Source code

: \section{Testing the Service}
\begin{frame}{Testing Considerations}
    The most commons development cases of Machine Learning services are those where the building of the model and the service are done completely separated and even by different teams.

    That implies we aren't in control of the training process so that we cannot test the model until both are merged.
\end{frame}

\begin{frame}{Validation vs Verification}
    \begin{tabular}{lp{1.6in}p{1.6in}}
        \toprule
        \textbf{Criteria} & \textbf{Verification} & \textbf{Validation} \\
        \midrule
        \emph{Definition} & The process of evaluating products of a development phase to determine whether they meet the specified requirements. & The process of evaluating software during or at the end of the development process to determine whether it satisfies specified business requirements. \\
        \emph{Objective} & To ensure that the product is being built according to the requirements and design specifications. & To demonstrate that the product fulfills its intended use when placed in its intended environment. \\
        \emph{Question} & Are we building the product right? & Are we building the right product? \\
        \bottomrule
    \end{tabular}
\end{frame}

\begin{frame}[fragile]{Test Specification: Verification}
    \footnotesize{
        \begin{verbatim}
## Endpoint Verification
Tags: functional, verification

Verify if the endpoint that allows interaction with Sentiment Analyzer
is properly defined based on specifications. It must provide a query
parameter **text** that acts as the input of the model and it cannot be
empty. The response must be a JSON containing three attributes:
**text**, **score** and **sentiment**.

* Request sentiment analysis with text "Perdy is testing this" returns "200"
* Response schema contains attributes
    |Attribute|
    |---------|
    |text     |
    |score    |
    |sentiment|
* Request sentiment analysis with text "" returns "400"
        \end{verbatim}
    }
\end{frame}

━━━

- Work required
Pull every line containing "with" out of the records.

- Result for this exercise
Verify if the endpoint that allows interaction with Sentiment Analyzer
* Request sentiment analysis with text "Perdy is testing this" returns "200"
* Request sentiment analysis with text "" returns "400"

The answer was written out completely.